Bryan Singer proves me right once again.
Usually whenever I write something here, the first thing that happens is that I see something and I think to myself, "Hey that was pretty cool," or "Wow, that was pretty terrible." (Usually the latter.) After that, I start thinking about why I loved or most likely, why I hated something, and I might end up with a coherent thought. If it is less than 95% stupid, it passes the standards for me posting something on this site.
With DOFP, I saw it three times in the theater, which is the most times I've seen a move on the big screen since The Dark Knight, which I saw so many times I stopped counting. (Like 5, I think?) Because of this I had a better chance to think and then combine something that I read recently about film theory. The result was that I talked about the theory first, and now I'm going to talk about the found footage scene in DOFP that inspired the whole thing. (Which I unfortunately couldn't find a picture or video of. Sorry)
So, Raven gets knocked out a window and when she hits the ground outside, the film switches to a handheld camera perspective. (I just realized, I'm not sure if this was done with an effect done in post-production or an actual, factual 8mm camera. I'd be interested to find out.) At first, this scene struck me as jarring and hackneyed. Found footage movies have been coming out quite a bit in recent years, and it's getting old. I knew that this movie was originally planned as Matthew Vaughn's straight (non-future X-Men) sequel to First Class, and I know he had intended to tie-in a lot of incidents from history into his plotline, the Kennedy assassination being one of them. I wondered then, as I do now, if this found footage scene wasn't just "left over" from Vaughn's original idea.
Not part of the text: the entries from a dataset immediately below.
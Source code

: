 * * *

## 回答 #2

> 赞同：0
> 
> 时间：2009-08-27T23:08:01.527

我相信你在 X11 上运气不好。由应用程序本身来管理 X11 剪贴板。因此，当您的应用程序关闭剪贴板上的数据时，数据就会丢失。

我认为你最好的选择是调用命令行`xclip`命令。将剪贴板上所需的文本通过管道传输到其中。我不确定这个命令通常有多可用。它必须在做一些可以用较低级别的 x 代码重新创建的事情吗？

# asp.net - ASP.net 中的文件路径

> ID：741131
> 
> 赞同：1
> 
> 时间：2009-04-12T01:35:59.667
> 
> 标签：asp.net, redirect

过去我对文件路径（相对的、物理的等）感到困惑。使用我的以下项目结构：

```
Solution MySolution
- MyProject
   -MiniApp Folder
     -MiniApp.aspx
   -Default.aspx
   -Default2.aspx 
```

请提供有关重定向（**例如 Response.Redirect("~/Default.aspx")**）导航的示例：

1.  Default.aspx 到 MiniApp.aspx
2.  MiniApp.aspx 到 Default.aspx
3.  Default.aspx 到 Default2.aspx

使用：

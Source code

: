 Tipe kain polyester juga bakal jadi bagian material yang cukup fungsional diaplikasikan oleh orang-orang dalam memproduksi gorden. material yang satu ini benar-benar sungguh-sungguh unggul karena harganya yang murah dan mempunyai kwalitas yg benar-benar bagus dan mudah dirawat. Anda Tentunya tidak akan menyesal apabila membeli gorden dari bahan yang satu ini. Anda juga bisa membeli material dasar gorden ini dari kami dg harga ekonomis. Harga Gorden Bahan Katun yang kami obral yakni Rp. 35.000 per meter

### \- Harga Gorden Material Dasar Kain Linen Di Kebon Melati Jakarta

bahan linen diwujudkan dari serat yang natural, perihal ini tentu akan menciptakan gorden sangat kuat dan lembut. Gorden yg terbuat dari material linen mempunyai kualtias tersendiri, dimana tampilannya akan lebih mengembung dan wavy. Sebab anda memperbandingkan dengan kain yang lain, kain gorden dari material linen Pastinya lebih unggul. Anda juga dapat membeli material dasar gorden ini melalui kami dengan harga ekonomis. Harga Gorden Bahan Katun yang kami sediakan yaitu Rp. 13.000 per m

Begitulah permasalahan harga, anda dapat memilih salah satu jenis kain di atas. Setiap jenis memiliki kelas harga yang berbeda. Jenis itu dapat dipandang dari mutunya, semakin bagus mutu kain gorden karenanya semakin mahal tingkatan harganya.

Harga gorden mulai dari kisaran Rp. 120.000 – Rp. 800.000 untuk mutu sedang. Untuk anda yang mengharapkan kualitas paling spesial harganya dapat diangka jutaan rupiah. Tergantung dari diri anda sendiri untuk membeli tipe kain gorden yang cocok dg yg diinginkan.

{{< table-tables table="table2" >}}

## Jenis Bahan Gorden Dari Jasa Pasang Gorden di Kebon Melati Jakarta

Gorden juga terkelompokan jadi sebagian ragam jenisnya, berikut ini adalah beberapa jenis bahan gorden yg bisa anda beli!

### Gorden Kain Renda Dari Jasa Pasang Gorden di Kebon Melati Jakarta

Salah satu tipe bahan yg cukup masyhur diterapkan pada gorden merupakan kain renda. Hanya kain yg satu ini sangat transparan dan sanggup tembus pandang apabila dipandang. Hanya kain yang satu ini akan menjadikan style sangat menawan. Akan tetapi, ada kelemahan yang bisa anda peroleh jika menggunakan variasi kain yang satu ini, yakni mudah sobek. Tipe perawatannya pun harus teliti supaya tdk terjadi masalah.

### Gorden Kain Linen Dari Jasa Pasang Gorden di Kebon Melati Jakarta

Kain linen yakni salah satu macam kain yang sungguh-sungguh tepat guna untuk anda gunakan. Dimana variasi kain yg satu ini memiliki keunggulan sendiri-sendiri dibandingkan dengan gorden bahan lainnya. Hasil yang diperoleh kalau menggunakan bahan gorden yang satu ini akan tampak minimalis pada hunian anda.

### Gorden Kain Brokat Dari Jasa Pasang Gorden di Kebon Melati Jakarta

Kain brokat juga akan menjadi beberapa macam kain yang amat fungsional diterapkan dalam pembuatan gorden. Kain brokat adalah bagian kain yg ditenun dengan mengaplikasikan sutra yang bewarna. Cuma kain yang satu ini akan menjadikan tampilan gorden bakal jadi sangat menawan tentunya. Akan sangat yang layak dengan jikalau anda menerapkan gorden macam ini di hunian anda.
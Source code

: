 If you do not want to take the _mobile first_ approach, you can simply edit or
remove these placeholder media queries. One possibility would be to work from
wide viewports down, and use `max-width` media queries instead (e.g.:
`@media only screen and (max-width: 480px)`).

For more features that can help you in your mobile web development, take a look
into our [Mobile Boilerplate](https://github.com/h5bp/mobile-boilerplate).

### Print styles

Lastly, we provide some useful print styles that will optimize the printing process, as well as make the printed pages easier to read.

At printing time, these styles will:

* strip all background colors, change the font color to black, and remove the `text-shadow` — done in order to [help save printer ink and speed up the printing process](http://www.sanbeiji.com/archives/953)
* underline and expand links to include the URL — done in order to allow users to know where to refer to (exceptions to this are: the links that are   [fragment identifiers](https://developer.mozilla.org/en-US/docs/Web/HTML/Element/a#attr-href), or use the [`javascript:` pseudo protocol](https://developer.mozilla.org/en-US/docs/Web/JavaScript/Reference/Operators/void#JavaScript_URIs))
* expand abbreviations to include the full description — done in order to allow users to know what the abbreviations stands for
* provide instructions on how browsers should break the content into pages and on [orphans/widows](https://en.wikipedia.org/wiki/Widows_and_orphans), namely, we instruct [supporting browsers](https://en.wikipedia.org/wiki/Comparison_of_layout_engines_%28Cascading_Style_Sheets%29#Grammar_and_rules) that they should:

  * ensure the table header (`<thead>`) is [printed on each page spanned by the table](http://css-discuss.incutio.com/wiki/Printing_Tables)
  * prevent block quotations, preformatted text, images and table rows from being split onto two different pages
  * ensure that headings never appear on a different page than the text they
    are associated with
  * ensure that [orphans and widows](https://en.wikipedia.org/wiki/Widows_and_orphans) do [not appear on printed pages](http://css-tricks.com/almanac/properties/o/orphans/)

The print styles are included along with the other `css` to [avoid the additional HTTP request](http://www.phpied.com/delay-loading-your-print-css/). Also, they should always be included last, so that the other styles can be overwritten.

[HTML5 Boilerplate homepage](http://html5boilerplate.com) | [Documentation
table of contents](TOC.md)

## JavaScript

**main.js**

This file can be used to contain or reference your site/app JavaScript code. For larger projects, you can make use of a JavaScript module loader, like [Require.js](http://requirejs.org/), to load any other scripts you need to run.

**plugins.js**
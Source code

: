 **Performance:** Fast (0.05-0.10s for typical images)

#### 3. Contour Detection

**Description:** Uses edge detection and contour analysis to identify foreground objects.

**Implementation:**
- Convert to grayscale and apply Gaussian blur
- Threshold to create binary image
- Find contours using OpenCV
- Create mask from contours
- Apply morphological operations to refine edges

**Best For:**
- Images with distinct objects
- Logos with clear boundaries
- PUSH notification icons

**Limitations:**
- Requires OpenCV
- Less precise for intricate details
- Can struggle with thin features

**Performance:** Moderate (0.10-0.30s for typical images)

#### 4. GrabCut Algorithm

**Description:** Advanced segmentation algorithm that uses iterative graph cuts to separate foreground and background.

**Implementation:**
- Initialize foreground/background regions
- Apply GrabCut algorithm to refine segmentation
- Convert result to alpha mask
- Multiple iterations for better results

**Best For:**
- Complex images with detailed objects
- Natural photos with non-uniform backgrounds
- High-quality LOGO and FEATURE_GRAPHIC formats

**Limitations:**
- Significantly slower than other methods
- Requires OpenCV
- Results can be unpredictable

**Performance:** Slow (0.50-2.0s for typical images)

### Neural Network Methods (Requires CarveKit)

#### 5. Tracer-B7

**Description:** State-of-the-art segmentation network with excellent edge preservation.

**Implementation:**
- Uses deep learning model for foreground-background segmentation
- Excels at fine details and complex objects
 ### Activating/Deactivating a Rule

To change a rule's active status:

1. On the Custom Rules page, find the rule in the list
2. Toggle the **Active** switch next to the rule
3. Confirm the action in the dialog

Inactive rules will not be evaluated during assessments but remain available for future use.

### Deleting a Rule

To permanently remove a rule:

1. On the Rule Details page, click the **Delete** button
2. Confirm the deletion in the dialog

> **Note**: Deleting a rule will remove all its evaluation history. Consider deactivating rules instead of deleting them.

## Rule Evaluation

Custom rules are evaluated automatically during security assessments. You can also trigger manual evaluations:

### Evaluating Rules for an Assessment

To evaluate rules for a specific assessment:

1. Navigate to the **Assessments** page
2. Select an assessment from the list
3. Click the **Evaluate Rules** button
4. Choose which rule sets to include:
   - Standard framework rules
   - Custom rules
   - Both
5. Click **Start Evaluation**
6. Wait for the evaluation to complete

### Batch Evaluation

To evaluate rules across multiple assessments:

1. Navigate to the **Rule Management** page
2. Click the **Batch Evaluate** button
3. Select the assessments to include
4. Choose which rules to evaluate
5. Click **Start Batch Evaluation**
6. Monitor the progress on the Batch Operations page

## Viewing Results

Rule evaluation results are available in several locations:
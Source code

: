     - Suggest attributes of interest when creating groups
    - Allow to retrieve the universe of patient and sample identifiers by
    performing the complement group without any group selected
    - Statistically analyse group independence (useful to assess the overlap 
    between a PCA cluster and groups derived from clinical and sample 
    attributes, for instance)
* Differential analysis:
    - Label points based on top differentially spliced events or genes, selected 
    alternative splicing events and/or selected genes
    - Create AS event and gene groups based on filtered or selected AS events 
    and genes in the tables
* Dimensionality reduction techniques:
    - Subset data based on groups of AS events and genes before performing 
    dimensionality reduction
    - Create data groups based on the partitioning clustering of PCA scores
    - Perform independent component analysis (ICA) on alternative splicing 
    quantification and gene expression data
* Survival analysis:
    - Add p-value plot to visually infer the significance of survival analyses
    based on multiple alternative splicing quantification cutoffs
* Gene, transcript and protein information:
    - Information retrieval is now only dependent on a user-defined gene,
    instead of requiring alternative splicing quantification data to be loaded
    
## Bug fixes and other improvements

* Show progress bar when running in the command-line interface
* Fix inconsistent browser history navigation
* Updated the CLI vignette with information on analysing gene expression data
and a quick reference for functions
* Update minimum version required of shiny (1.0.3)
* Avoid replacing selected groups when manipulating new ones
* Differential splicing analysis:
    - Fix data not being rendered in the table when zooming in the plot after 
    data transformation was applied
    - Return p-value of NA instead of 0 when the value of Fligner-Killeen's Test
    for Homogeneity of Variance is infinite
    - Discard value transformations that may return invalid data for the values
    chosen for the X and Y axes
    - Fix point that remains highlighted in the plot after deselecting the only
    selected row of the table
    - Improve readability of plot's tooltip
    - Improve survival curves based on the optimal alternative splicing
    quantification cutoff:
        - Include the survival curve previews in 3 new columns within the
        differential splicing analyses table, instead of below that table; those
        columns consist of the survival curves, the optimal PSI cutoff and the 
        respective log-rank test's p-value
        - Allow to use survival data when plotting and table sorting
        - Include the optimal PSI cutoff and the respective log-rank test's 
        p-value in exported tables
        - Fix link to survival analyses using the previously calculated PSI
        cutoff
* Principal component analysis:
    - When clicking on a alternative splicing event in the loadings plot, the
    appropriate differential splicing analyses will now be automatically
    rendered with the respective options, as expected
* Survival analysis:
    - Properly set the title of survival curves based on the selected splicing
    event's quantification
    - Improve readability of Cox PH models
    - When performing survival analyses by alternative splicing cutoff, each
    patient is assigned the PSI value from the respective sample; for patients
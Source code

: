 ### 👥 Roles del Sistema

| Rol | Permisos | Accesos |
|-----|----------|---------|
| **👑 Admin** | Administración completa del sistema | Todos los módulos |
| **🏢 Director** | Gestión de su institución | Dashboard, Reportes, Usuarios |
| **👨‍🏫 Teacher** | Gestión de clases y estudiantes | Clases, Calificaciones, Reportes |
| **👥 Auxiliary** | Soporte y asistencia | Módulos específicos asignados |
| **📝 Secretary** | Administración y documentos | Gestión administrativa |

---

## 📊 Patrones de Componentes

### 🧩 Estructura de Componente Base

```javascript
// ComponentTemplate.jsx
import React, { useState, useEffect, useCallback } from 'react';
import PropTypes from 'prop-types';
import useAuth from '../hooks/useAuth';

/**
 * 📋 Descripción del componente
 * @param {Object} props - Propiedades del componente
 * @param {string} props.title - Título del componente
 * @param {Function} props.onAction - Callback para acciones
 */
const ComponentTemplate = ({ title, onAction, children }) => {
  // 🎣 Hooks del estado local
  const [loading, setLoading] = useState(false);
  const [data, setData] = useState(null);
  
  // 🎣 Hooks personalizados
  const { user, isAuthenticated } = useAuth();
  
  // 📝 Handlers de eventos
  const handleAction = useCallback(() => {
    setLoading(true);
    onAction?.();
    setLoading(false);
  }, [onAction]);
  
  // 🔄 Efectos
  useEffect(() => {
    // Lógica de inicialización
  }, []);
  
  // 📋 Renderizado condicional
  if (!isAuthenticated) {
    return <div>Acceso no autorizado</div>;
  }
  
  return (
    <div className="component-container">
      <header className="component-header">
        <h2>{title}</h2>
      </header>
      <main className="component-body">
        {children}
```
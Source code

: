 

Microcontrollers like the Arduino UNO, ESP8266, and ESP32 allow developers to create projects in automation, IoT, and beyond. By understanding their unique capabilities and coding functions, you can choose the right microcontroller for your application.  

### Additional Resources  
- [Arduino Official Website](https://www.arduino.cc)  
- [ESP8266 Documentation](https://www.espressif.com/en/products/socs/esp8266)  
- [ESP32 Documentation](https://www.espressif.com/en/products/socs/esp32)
As the scene continues, the jarring effect not only doesn't reside, but intensifies. Seeing the mutants on this found footage, looking like it came from an actual camera from an actual event that happened and not a summer blockbuster movie, really drove the point home about mutants being different. A neat result of all the analogies regarding the X-Men -- with racism, homophobia and so on -- is that instead of being inconsequential like those other, real-world things, mutants are actually a threat. One might be ok with treating people of a different race with reverence, but treating someone who can shoot lasers out of their eyes and through your face is an entirely different matter.
This scene, while being a technical aspect of the film, emphasized the mutant's differences with the rest of humanity while showing humanity's fear of this "other". All of this reminds the audience that we're dealing with people that are actually dangerous, but the final point of the movie is that even if they're dangerous, they're still people. Good stuff.
1) Well made? - Yes. Great acting, character-driven story
2) Contributed? - If you're even a passing fan of the X-Men series, this movie is something of the glue that ties the universe together. If I understand correctly, the only movies from here on out that matter are going to be First Class and this one.
3) Good time? - This movie could have screwed itself badly with a convoluted time travel plot and/or too many characters, but it didn't. Whereas people watch Avengers and think that it works despite having a lot of characters, this movie has way more superheroes, but wisely focuses on only three. This keeps the movie tight and enjoyable all the way through.
4) Watch again? - Already saw it three times
5) Worth it? - For sure. Again, if you've seen the other movies, this ties everything together nicely.
6) Who should watch this? - I think a general audience would enjoy this. I saw this movie with a few friends who had either never seen an X-Men movie, never remembered an X-Men or just didn't care, but not one of them didn't enjoy the film.